Tuesday, November 1, 2016

Why Shakespeare?

My breakthrough with Shakespeare's plays came during my senior year at Lewis and Clark High School in Spokane, Washington. Mr. Sullivan was my teacher. The play was Hamlet.

Mr. Sullivan was a master teacher: wry, tough, and insightful. The power of a great teacher, paired with my tortured teen self-- this made Hamlet come alive. I poured over my Folger’s Shakespeare and bought Cliff’s notes. I did not want to miss anything.  

Harold Bloom said in his book Hamlet: Poem Unlimited, "The play's subject … is neither mourning for the dead or revenge on the living. … All that matters is Hamlet's consciousness of his own consciousness, infinite, unlimited, and at war with itself." This was the perfect description of my adolescence mindset-- introspective to a fault, yet exploring everything, despite the contradictions. No wonder the play about a Danish prince was so real!

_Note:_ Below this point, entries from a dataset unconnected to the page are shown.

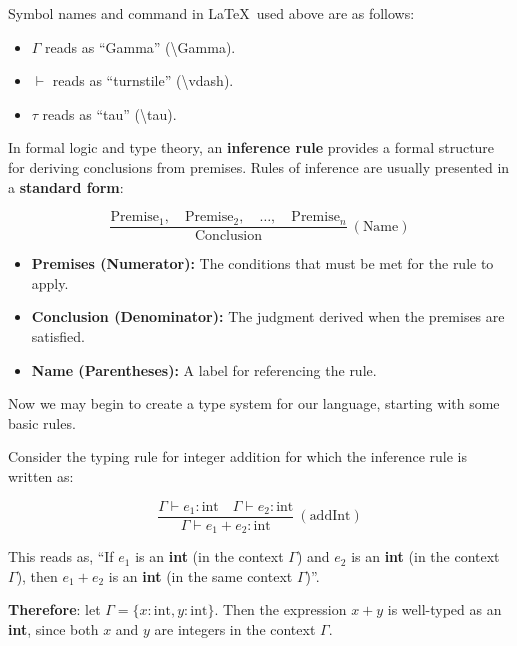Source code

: \vspace{-1em}
\begin{Tip}
    Symbol names and command in \LaTeX \ used above are as follows:
    \begin{itemize}
        \item $\Gamma$ reads as ``Gamma'' (\textbackslash Gamma).
        \item $\vdash$ reads as ``turnstile'' (\textbackslash vdash).
        \item $\tau$ reads as ``tau'' (\textbackslash tau).
    \end{itemize}
\end{Tip}

\newpage 

\begin{Def}

    In formal logic and type theory, an \textbf{inference rule} provides a formal structure for deriving conclusions from premises. 
    Rules of inference are usually presented in a \textbf{standard form}: \Large

    \[
    \frac{\text{Premise}_1, \quad \text{Premise}_2, \quad \ldots, \quad \text{Premise}_n}{\text{Conclusion}} \ (\text{Name})
    \]

    \normalsize
    \begin{itemize}
        \item \textbf{Premises (Numerator):} The conditions that must be met for the rule to apply.
        \item \textbf{Conclusion (Denominator):} The judgment derived when the premises are satisfied.
        \item \textbf{Name (Parentheses):} A label for referencing the rule. \hfill \cite{wiki:rule_of_inference}
    \end{itemize}
\end{Def}

\noindent
Now we may begin to create a type system for our language, starting with some basic rules.
\begin{Example}

    \label{ex:integer_addition}
    Consider the typing rule for integer addition for which the inference rule is written as: \LARGE

    \[
    \frac{\Gamma \vdash e_1 : \text{int} \quad \Gamma \vdash e_2 : \text{int}}{\Gamma \vdash e_1 + e_2 : \text{int}} \ (\text{addInt})
    \]

    \vspace{.5em}
    \normalsize
    \noindent
    This reads as, ``If $e_1$ is an \textbf{int} (in the context $\Gamma$) and $e_2$ is an \textbf{int} 
    (in the context $\Gamma$), then $e_1 + e_2$ is an \textbf{int} (in the same context $\Gamma$)''.

    \vspace{1em}
    \noindent
    \textbf{Therefore}: let $\Gamma = \{x : \text{int}, y : \text{int}\}$. Then the expression $x + y$ is well-typed as an \textbf{int}, 
    since both $x$ and $y$ are integers in the context $\Gamma$.
\end{Example}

My next stop was through film-- the sumptuous Romeo and Juliet envisioned by Franco Zeffirelli. Roman Polanski’s Macbeth-- British rock stars on the Scottish heath. This was Shakespeare for the people: accessible, beautiful, and darkly human. Perhaps as Shakespeare himself would want.

As a teacher of Shakespeare, I never tired of teaching Romeo and Juliet. Teenage love is just for starters. Who wields power in societies? What are the origins of conflict? What happens when caretakers cannot be trusted? How does violence happen? How do these issues manifest today? Humanity bursts from Shakespeare’s plays. Mercutio always gets me-- so funny, bawdy, and tragic.  

Why have I been thinking about Shakespeare? I came across this article in the New York Times recently: Shakespeare explains the 2016 Election by Stephen Greenblatt from Harvard. He draws parallels between our election and Richard the III, conjuring a familiarity that does not assuage discomfort but enlightens nevertheless. Greenblatt concludes,  “Shakespeare’s words have an uncanny ability to reach out beyond their original time and place and to speak directly to us. We have long looked to him, in times of perplexity and risk, for the most fundamental human truths. So it is now.”

Students can see themselves in Shakespeare. Their trials and conflicts are reflected in the characters. More importantly his work has the potential to expand their understanding of the world by providing those connections to other places and times. They will see that jealousy, greed, hunger for power, desire, alienation, loneliness, heartbreak, and humor are not uniquely ours but are threads that connect all of humanity.  

To not teach Shakespeare is to deprive our students the human lens from which they can make sense of this complex, challenging, and beautiful world.